Tebet e sua equipe sabem que não podem se limitar ao discurso contra Lula e Bolsonaro. Segundo o ex-governador gaúcho Germano Rigotto, o plano de governo que ele coordenou deve estar pronto no começo de junho, reunindo contribuições de diversas entidades, como o Todos Pela Educação e o Instituto Igarapé. Ele está assentado sobre um tripé: Políticas Sociais, Meio Ambiente e Governo. Na primeira área, haverá um esforço para melhorar a qualidade das transferências de renda para os brasileiros mais pobres. Tebet é a relatora da Lei de Responsabilidade Social que tramita no Senado e deve aproveitar a oportunidade para detalhar essas ideias da tribuna. Caso seja eleita, ela também promete criar uma Secretaria Especial da Criança e da Juventude ligada à Presidência, sob sua influência direta. Na segunda área, o propósito é fazer com que o Brasil retome a liderança nas discussões mundiais sobre economia sustentável – espaço que foi perdido durante o governo Bolsonaro. A área de Governo deve zelar pelo equilíbrio das contas públicas e pelo enxugamento da máquina estatal. Um Ministério do Planejamento e do Orçamento seria criado, para harmonizar iniciativas de curto e médio prazo.

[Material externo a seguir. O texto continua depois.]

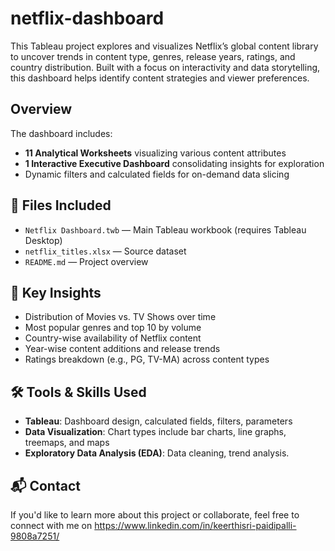 # netflix-dashboard
This Tableau project explores and visualizes Netflix’s global content library to uncover trends in content type, genres, release years, ratings, and country distribution. Built with a focus on interactivity and data storytelling, this dashboard helps identify content strategies and viewer preferences.

## Overview

The dashboard includes:
- **11 Analytical Worksheets** visualizing various content attributes
- **1 Interactive Executive Dashboard** consolidating insights for exploration
- Dynamic filters and calculated fields for on-demand data slicing

## 📁 Files Included
- `Netflix Dashboard.twb` — Main Tableau workbook (requires Tableau Desktop)
- `netflix_titles.xlsx` — Source dataset
- `README.md` — Project overview

## 📌 Key Insights
- Distribution of Movies vs. TV Shows over time
- Most popular genres and top 10 by volume
- Country-wise availability of Netflix content
- Year-wise content additions and release trends
- Ratings breakdown (e.g., PG, TV-MA) across content types

## 🛠️ Tools & Skills Used
- **Tableau**: Dashboard design, calculated fields, filters, parameters
- **Data Visualization**: Chart types include bar charts, line graphs, treemaps, and maps
- **Exploratory Data Analysis (EDA)**: Data cleaning, trend analysis.

## 📬 Contact
If you'd like to learn more about this project or collaborate, feel free to connect with me on https://www.linkedin.com/in/keerthisri-paidipalli-9808a7251/
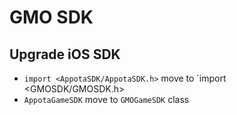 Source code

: # GMO SDK

## Upgrade iOS SDK
- `import <AppotaSDK/AppotaSDK.h>` move to `import <GMOSDK/GMOSDK.h>
- `AppotaGameSDK` move to `GMOGameSDK` class
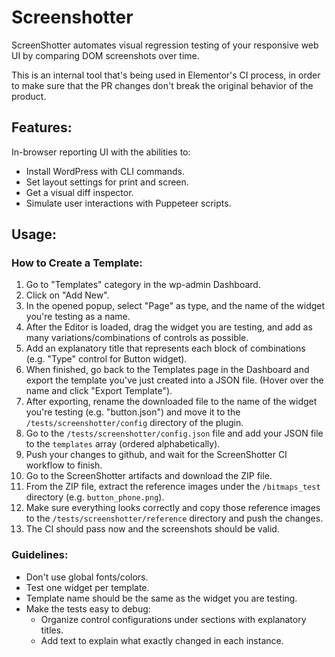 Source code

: # Screenshotter

ScreenShotter automates visual regression testing of your responsive web UI by comparing DOM screenshots over time.

This is an internal tool that's being used in Elementor's CI process, in order to make sure that the PR changes don't
break the original behavior of the product.

## Features:
In-browser reporting UI with the abilities to:

- Install WordPress with CLI commands.
- Set layout settings for print and screen.
- Get a visual diff inspector.
- Simulate user interactions with Puppeteer scripts.

## Usage:

### How to Create a Template:
1. Go to "Templates" category in the wp-admin Dashboard.
2. Click on "Add New".
3. In the opened popup, select "Page" as type, and the name of the widget you're testing as a name.
4. After the Editor is loaded, drag the widget you are testing, and add as many variations/combinations of controls as possible.
5. Add an explanatory title that represents each block of combinations (e.g. "Type" control for Button widget).
6. When finished, go back to the Templates page in the Dashboard and export the template you've just created into a JSON file.
   (Hover over the name and click "Export Template").
7. After exporting, rename the downloaded file to the name of the widget you're testing (e.g. "button.json") and move it to 
   the `/tests/screenshotter/config` directory of the plugin.
8. Go to the `/tests/screenshotter/config.json` file and add your JSON file to the `templates` array (ordered alphabetically).
9. Push your changes to github, and wait for the ScreenShotter CI workflow to finish.
10. Go to the ScreenShotter artifacts and download the ZIP file.
11. From the ZIP file, extract the reference images under the `/bitmaps_test` directory (e.g. `button_phone.png`).
12. Make sure everything looks correctly and copy those reference images to the `/tests/screenshotter/reference` directory and push the changes.
13. The CI should pass now and the screenshots should be valid.

### Guidelines:
- Don't use global fonts/colors.
- Test one widget per template.
- Template name should be the same as the widget you are testing.
- Make the tests easy to debug:
  - Organize control configurations under sections with explanatory titles.
  - Add text to explain what exactly changed in each instance.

A economista carioca Elena Landau liderou as discussões sobre economia no plano de governo. Desde o governo Fernando Henrique Cardoso, ela trabalha com projetos de desestatização. Em uma entrevista coletiva na quarta-feira, Tebet disse que não pretende privatizar a Petrobras caso seja eleita. Landau explica a ideia: “Privatizações devem fazer parte de projeto geral de reforma do Estado. Você precisa ter um rumo e, principalmente, saber como vai usar os recursos que obtiver. Temos 40 estatais no Brasil e outras 100 empresas subsidiadas. Nesse quadro, não faz sentido começar justamente pela Petrobras, que além de ser um símbolo, é a empresa que melhor cumpre sua função social, ou seja, produz com eficiência e transfere bilhões em royalties e dividendos para a sociedade.” 

Landau também garante que cancelar o teto de gastos não está na agenda. “O Lula diz que vai derrubar o teto e o Paulo Guedes acabou com ele na prática, com o calote dos precatórios, embora ele diga que não. Isso arrasa com a confiança no país, porque teto é também uma sinalização de que você respeita o dinheiro público e não vai usá-lo como for mais conveniente para os seus próprios interesses.” 

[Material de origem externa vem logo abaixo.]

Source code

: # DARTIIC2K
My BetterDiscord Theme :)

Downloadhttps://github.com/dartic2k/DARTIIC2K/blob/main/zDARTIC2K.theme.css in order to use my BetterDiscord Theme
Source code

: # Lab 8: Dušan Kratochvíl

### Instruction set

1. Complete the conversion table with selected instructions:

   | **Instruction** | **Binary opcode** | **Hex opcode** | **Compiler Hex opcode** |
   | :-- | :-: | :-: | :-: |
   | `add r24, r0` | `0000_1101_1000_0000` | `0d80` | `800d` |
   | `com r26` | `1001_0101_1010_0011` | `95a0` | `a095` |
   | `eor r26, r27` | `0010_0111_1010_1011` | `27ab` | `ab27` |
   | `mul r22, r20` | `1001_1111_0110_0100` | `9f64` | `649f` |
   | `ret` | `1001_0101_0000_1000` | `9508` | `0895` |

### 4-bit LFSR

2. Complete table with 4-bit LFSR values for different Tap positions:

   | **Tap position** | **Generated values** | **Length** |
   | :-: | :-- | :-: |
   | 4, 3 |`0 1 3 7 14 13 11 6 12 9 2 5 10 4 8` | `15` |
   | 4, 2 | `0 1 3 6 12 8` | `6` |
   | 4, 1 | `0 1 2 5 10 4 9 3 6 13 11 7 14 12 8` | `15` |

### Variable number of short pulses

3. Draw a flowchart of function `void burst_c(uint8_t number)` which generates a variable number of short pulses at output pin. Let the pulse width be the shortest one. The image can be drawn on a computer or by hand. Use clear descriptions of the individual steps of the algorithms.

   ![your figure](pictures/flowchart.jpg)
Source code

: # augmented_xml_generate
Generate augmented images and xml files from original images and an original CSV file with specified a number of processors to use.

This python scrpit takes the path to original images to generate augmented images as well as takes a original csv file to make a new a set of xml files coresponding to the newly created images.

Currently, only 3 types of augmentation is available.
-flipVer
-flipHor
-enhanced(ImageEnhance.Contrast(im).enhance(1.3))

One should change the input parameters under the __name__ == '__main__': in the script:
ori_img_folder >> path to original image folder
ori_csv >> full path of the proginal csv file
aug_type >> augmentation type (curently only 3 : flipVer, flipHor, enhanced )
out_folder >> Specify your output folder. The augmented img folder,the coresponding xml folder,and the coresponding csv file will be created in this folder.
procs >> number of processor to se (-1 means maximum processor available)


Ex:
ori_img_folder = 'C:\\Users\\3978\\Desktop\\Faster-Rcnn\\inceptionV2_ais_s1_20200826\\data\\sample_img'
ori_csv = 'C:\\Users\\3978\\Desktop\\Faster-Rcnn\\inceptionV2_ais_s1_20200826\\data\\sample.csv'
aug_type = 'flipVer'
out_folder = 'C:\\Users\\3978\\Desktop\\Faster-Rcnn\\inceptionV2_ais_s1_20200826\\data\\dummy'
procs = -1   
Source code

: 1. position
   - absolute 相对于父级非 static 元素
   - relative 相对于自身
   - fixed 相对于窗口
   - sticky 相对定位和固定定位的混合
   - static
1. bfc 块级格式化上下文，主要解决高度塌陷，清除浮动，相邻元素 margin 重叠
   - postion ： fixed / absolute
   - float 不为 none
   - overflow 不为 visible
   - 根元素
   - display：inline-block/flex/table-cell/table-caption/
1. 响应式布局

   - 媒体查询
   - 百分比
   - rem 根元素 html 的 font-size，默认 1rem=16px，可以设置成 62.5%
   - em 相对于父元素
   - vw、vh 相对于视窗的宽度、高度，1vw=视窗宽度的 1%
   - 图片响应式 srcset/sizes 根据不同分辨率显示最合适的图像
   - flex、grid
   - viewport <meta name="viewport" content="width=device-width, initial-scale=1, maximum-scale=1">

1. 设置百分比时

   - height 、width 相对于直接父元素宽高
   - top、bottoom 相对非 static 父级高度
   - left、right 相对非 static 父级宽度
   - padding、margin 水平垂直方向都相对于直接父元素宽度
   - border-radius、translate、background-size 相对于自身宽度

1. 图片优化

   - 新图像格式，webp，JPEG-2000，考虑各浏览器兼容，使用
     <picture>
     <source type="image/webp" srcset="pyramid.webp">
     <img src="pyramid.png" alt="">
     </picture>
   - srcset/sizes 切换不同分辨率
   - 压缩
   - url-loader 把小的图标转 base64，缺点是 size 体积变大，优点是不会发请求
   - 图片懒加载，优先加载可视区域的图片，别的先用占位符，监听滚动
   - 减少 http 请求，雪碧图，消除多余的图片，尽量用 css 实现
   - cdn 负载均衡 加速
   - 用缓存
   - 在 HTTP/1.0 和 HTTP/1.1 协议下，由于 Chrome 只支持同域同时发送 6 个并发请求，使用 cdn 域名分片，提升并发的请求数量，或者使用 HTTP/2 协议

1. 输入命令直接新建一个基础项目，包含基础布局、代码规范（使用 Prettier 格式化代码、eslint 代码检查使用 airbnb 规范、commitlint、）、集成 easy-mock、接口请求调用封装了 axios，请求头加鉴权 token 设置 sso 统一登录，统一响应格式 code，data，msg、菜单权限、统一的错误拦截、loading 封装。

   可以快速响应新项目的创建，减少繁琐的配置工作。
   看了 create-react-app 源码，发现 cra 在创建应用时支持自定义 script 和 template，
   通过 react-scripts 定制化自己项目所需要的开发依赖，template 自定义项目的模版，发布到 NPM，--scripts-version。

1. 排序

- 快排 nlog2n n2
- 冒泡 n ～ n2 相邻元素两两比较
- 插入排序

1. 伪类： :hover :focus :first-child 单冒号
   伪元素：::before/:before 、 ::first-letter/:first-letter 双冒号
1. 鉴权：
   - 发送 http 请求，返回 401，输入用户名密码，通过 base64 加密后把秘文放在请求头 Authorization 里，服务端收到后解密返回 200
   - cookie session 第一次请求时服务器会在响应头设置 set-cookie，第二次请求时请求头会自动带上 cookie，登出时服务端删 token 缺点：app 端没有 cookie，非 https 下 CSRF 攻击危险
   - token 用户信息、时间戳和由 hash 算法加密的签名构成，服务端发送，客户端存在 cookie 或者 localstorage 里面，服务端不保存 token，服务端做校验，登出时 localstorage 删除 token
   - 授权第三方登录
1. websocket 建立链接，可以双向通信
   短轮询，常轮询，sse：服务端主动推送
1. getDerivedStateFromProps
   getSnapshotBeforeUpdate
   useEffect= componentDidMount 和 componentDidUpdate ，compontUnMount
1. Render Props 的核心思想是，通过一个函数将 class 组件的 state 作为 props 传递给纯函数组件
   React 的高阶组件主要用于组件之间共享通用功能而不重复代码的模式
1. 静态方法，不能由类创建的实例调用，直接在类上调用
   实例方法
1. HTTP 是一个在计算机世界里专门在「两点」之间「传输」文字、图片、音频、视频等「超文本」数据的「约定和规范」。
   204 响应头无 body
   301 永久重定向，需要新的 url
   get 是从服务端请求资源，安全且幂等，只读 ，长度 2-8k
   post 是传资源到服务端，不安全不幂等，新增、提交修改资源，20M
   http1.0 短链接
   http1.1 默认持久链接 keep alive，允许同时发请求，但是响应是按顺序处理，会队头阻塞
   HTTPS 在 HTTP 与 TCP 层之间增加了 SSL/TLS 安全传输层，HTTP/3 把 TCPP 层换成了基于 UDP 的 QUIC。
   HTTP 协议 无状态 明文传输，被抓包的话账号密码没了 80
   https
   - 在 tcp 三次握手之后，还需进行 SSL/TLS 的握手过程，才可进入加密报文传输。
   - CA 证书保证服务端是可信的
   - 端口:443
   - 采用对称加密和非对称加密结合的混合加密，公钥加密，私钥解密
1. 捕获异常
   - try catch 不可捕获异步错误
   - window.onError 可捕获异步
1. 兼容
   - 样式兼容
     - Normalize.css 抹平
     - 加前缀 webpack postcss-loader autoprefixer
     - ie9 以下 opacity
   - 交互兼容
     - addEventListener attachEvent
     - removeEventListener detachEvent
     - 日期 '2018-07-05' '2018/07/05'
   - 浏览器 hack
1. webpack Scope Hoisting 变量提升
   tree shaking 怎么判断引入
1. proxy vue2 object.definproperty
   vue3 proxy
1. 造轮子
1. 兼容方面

O que joga contra a candidatura de Simone Tebet nos próximos tempos são duas leis pouco alardeadas da política brasileira. A primeira diz que eleger deputados é tarefa prioritária, pois garante acesso aos recursos do fundo partidário. A segunda, um corolário, diz que as campanhas regionais vêm antes de projetos presidenciais, e não o contrário. As  duas leis explicam por que uma fração do MDB torce o nariz para a candidatura de Tebet. Esses políticos, liderados por Renan Calheiros e com bases sobretudo no Nordeste, prefeririam aderir a Lula desde logo e liberar recursos do MDB para a eleição de uma grande bancada na Câmara dos Deputados. As mesmas leis explicam por que o PSDB ainda não declarou apoio à senadora. Há estados, como o Rio Grande do Sul e o Mato Grosso do Sul, onde tucanos e emedebistas têm candidaturas concorrentes. Há outros, como São Paulo e Minas Gerais, onde o PSDB tem candidaturas bem posicionadas e espera receber apoio.

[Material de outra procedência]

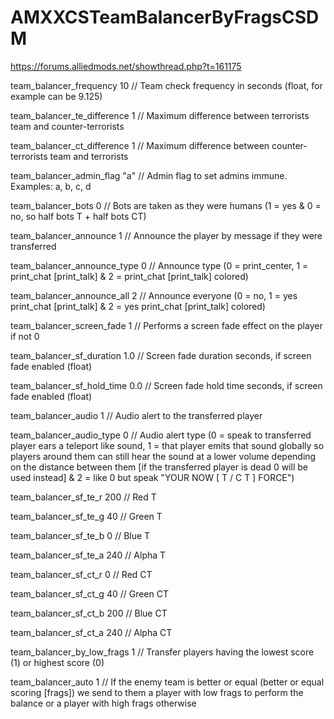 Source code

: # AMXXCSTeamBalancerByFragsCSDM
https://forums.alliedmods.net/showthread.php?t=161175

team_balancer_frequency 10 // Team check frequency in seconds (float, for example can be 9.125)

team_balancer_te_difference 1 // Maximum difference between terrorists team and counter-terrorists

team_balancer_ct_difference 1 // Maximum difference between counter-terrorists team and terrorists

team_balancer_admin_flag "a" // Admin flag to set admins immune. Examples: a, b, c, d

team_balancer_bots 0 // Bots are taken as they were humans (1 = yes & 0 = no, so half bots T + half bots CT)

team_balancer_announce 1 // Announce the player by message if they were transferred

team_balancer_announce_type 0 // Announce type (0 = print_center, 1 = print_chat [print_talk] & 2 = print_chat [print_talk] colored)

team_balancer_announce_all 2 // Announce everyone (0 = no, 1 = yes print_chat [print_talk] & 2 = yes print_chat [print_talk] colored)

team_balancer_screen_fade 1 // Performs a screen fade effect on the player if not 0

team_balancer_sf_duration 1.0 // Screen fade duration seconds, if screen fade enabled (float)

team_balancer_sf_hold_time 0.0 // Screen fade hold time seconds, if screen fade enabled (float)

team_balancer_audio 1 // Audio alert to the transferred player

team_balancer_audio_type 0 // Audio alert type (0 = speak to transferred player ears a teleport like sound, 1 = that player emits that sound globally so players around them can still hear the sound at a lower volume depending on the distance between them [if the transferred player is dead 0 will be used instead] & 2 = like 0 but speak "YOUR NOW [ T / C T ] FORCE")

team_balancer_sf_te_r 200 // Red T

team_balancer_sf_te_g 40 // Green T

team_balancer_sf_te_b 0 // Blue T

team_balancer_sf_te_a 240 // Alpha T

team_balancer_sf_ct_r 0 // Red CT

team_balancer_sf_ct_g 40 // Green CT

team_balancer_sf_ct_b 200 // Blue CT

team_balancer_sf_ct_a 240 // Alpha CT

team_balancer_by_low_frags 1 // Transfer players having the lowest score (1) or highest score (0)

team_balancer_auto 1 // If the enemy team is better or equal (better or equal scoring [frags]) we send to them a player with low frags to perform the balance or a player with high frags otherwise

Sobre o seu próprio partido, Tebet diz que “pode não contar com unanimidade, mas conta com unidade” – o que significa que a grande capilaridade do MDB pode abrir portas para ela em todo o país. “O MDB tem tradição de respeitar as diferenças regionais e não faremos diferente agora”, diz o presidente da legenda Baleia Rossi. “Mas conseguimos construir consenso interno a respeito da candidatura de Simone, que nos rejuvenesce e nos dá protagonismo.”  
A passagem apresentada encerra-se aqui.